As a side note, to clarify the U.S. vs. Japanese naming conventions… The first game in the series was called Seiken Densetsu: Final Fantasy Gaiden in Japan, while it was called Final Fantasy Adventure in the U.S. So, the numbering is off by one for the other release (Secret of Mana/Seiken Densetsu 2, Secret of Mana 2/Seiken Densetsu 3). Square just loved screwing with this stuff in the SNES era.
The game starts with you choosing three out of six possible characters to play as which you’ll control throughout the course of the game. This aspect offers some nice replayability, you’ll only see the storyline from these characters perspective. As with Secret of Mana, while the player controls one of the characters, the computer handles the other two. You can give the computer controller very general commands about how to handle themselves (if they should use abilities, which enemies they should target), which is a nice addition over the original.
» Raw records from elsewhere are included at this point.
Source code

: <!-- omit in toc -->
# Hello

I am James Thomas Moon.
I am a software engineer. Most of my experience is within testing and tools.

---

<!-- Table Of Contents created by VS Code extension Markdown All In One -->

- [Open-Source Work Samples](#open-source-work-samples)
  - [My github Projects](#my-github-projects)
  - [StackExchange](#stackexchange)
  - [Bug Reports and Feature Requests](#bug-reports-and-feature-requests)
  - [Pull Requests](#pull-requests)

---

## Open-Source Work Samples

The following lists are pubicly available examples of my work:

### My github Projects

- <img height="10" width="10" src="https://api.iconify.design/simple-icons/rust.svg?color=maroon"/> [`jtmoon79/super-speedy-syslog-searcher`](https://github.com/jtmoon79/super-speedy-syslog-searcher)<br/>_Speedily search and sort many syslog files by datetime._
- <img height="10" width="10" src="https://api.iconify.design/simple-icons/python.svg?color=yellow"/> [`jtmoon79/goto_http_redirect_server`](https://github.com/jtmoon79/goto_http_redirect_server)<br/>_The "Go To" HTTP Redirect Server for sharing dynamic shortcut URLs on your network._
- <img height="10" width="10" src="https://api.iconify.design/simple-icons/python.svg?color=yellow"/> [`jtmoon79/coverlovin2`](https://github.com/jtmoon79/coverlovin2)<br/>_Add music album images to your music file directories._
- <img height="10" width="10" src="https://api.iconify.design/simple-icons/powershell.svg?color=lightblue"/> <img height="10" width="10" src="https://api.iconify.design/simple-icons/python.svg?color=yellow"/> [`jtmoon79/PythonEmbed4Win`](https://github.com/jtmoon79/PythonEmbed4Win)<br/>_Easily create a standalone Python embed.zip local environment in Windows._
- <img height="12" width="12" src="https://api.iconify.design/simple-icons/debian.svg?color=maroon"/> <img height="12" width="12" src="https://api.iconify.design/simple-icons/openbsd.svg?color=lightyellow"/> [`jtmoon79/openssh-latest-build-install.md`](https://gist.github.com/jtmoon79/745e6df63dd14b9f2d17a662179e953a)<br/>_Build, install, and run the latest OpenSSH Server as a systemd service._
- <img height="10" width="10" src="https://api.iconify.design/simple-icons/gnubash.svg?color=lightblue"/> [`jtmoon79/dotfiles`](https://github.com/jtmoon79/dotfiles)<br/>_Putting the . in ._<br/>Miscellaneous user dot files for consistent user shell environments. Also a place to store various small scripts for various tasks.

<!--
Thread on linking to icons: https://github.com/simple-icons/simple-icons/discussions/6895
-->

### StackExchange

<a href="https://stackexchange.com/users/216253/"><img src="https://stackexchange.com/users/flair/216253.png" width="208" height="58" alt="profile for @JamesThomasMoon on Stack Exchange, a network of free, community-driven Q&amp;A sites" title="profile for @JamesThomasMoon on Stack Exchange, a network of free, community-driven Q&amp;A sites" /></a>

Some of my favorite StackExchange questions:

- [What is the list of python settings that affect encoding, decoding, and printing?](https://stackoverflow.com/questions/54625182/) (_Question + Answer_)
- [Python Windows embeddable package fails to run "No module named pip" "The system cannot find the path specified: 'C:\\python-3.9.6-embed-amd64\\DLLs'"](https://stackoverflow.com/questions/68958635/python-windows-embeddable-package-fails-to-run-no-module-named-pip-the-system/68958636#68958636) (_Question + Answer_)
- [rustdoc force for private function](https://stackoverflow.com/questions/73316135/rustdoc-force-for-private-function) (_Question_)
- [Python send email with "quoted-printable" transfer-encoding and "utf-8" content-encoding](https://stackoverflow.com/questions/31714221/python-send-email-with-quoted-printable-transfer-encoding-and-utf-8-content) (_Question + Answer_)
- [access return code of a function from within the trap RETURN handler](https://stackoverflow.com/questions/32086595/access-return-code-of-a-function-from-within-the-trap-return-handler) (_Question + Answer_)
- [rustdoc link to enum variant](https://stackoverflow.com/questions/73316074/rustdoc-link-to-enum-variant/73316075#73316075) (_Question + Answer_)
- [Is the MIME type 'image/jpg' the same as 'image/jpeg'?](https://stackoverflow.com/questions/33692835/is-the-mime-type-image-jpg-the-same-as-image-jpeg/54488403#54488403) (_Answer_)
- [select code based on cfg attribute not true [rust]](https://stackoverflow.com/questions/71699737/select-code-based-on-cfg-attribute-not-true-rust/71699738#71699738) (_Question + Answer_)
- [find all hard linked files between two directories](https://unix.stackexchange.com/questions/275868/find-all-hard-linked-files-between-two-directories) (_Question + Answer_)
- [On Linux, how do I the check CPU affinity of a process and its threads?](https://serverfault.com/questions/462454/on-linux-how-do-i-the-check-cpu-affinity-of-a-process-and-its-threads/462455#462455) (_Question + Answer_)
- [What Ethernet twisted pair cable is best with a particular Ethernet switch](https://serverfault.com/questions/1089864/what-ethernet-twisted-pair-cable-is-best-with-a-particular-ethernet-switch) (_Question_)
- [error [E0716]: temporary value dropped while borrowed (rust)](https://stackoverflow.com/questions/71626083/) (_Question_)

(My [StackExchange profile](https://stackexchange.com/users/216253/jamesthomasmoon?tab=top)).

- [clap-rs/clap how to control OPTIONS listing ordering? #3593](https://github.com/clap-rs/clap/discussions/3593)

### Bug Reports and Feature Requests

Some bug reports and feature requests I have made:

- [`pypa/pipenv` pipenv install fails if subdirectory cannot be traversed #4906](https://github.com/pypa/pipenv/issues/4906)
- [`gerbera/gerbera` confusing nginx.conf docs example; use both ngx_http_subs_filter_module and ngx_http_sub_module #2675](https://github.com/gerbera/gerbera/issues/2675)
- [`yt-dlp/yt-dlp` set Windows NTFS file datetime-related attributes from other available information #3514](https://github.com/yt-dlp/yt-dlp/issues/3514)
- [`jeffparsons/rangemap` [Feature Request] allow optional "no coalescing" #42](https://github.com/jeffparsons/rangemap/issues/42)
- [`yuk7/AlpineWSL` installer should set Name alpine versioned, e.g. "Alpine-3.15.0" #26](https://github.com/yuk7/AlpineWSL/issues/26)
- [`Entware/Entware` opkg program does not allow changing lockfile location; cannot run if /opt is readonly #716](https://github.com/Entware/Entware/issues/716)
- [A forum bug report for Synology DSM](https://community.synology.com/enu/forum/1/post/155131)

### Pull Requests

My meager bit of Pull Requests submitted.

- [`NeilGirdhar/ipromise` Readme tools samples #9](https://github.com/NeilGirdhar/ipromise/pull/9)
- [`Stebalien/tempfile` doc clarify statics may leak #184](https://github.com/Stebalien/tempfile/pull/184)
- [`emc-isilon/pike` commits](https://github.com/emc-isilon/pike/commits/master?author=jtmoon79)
Also new is the level up system. As you characters gain levels you’ll be able to customize which of their statistics to increase (strength, vitality, luck, etc.). Additionally, when they hit level 18 (and have a special item), you’ll be given the option to choose either a light or a dark class upgrade. Each variant offers unique skills and is another way to further customize your characters. This branching choice happens again at level 38, so each character can ultimately be one of four different variants (light light, light dark, dark light, dark dark). It’s a really cool system that adds even more to the replayability of the game.
The graphics are excellent for the SNES, the sprites are very well done, and the hand drawn backgrounds are some of the best I’ve seen on the system. The game makes great use of Mode 7, which is a huge favorite of mine. Oh, and the soundtrack is just amazingly well done.
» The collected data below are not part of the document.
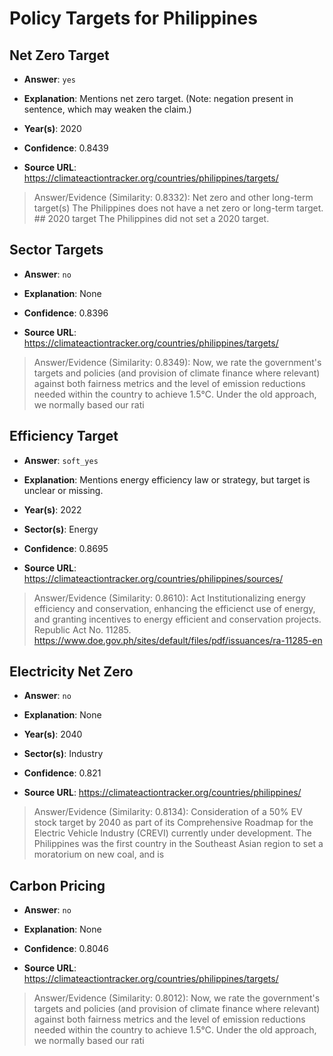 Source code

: # Policy Targets for Philippines


## Net Zero Target

- **Answer**: `yes`

- **Explanation**: Mentions net zero target. (Note: negation present in sentence, which may weaken the claim.)

- **Year(s)**: 2020

- **Confidence**: 0.8439

- **Source URL**: https://climateactiontracker.org/countries/philippines/targets/

> Answer/Evidence (Similarity: 0.8332): Net zero and other long-term target(s)   The Philippines does not have a net zero or long-term target. ## 2020 target   The Philippines did not set a 2020 target.


## Sector Targets

- **Answer**: `no`

- **Explanation**: None

- **Confidence**: 0.8396

- **Source URL**: https://climateactiontracker.org/countries/philippines/targets/

> Answer/Evidence (Similarity: 0.8349): Now, we rate the government's targets and policies (and provision of climate finance where relevant) against both fairness metrics and the level of emission reductions needed within the country to achieve 1.5°C. Under the old approach, we normally based our rati


## Efficiency Target

- **Answer**: `soft_yes`

- **Explanation**: Mentions energy efficiency law or strategy, but target is unclear or missing.

- **Year(s)**: 2022

- **Sector(s)**: Energy

- **Confidence**: 0.8695

- **Source URL**: https://climateactiontracker.org/countries/philippines/sources/

> Answer/Evidence (Similarity: 0.8610): Act Institutionalizing energy efficiency and conservation, enhancing the efficienct use of energy, and granting incentives to energy efficient and conservation projects. Republic Act No. 11285. https://www.doe.gov.ph/sites/default/files/pdf/issuances/ra-11285-en


## Electricity Net Zero

- **Answer**: `no`

- **Explanation**: None

- **Year(s)**: 2040

- **Sector(s)**: Industry

- **Confidence**: 0.821

- **Source URL**: https://climateactiontracker.org/countries/philippines/

> Answer/Evidence (Similarity: 0.8134): Consideration of a 50% EV stock target by 2040 as part of its Comprehensive Roadmap for the Electric Vehicle Industry (CREVI) currently under development. The Philippines was the first country in the Southeast Asian region to set a moratorium on new coal, and is


## Carbon Pricing

- **Answer**: `no`

- **Explanation**: None

- **Confidence**: 0.8046

- **Source URL**: https://climateactiontracker.org/countries/philippines/targets/

> Answer/Evidence (Similarity: 0.8012): Now, we rate the government's targets and policies (and provision of climate finance where relevant) against both fairness metrics and the level of emission reductions needed within the country to achieve 1.5°C. Under the old approach, we normally based our rati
The reproduction itself is excellent. The case seems to be either a) a donor cart (a cartridge from another game that has had it’s label removed, usually from readily available games that are unwanted, such as sports games) that was painted black or b) it’s a Killer Instinct donor cart (which is black). The label seems to be of good quality, and looks very nice. The case is also held together with the normal SNES security bits. It also came with a standard SNES dustcover.
Overall, a much nicer repo then Treasure of the Rudras.